WHEREAS, Seller is the record and beneficial owner of
___________________ (_______) shares ("LST SHARES") of LST's common stock, par
value $.001 per share ("LST COMMON STOCK"), representing approximately .__% of
the issued capital stock of LST; and
WHEREAS, Seller desires to sell the LST Shares to Purchaser, and
Purchaser desires to purchase the LST Shares, upon the terms and conditions set
forth herein.
NOW, THEREFORE in consideration of the mutual promises and covenants
contained herein, and for other good valuable consideration, the receipt,
adequacy and sufficiency of which are hereby acknowledged, and subject to the
accuracy of the representations and warranties of the parties, the parties
hereto agree as follows:
I.
SALE AND PURCHASE OF THE LST SHARES
1.1 SALE AND PURCHASE. Subject to the terms and conditions hereof, at
the Closing (as defined in Section 1.2 hereof), Seller agrees to sell, assign,
transfer, convey and deliver to Purchaser, and Purchaser agrees to purchase from
Seller, the LST Shares.
1.2 CLOSING. The purchase shall be consummated at a closing ("CLOSING")

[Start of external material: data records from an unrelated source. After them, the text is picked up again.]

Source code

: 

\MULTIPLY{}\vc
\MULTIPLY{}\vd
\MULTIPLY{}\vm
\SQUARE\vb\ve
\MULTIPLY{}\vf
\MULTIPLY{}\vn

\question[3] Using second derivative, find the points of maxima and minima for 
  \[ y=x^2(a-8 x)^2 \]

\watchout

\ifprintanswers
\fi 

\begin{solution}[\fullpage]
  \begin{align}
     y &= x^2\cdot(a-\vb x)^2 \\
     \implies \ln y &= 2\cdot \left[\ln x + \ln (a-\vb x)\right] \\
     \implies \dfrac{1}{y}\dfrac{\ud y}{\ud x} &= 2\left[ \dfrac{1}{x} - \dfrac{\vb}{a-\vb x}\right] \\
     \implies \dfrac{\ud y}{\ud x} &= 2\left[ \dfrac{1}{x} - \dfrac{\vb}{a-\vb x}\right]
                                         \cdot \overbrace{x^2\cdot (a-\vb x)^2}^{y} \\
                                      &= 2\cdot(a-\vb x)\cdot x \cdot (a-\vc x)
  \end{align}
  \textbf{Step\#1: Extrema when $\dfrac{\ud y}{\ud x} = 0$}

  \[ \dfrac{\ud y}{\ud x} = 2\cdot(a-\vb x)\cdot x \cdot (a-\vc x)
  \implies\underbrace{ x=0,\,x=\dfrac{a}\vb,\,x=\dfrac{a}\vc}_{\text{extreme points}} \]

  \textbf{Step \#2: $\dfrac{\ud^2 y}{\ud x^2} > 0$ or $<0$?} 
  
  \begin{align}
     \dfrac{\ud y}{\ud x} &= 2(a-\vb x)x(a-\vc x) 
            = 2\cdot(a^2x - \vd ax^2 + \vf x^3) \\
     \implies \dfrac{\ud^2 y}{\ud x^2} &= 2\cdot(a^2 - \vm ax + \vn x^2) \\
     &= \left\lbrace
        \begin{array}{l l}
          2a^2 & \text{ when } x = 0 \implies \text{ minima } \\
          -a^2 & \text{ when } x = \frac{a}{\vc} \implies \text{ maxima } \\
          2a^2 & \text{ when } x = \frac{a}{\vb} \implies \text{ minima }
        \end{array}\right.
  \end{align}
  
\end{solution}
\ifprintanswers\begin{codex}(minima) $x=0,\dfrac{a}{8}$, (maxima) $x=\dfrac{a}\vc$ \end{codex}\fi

to take place at the offices of Purchaser on the date and time on which the last
of the conditions specified in Articles IV and V hereof have been satisfied or
waived, or such other place, time or date as may be mutually agreed upon by the
parties hereto.
1.3 PURCHASE PRICE. The purchase price ("PURCHASE PRICE") for the LST
Shares shall be One Dollar and Thirty cents ($1.30) per share, payable in
restricted shares (the "ERCG SHARES") of Purchaser's common stock, par value
$.04 per share (the "ERCG COMMON STOCK"), with the value of each Purchaser's
Share being equal to the average for the five (5) trading days immediately
preceding the Closing Date of the daily closing price of eRCG Common Stock as
reported by the American Stock Exchange (the "AVERAGE SHARE PRICE"); provided,
however, that if the Average Share Price is less than One Dollar ($1.00), then
the Average Share Price shall be deemed to be One Dollar ($1.00) for purposes of
calculating the Purchase Price due Seller. The Purchase Price shall be paid at
Closing, by issuance and delivery of the eRCG Shares to Seller, with Seller
receiving cash in lieu of any fractional eRCG Share that Seller may be entitled
to receive pursuant to this Section 1.3. Purchaser will give stop transfer
instructions to its transfer agent with respect to the eRCG Shares and there
will be placed on the certificate(s) representing such eRCG Shares a restrictive
legend.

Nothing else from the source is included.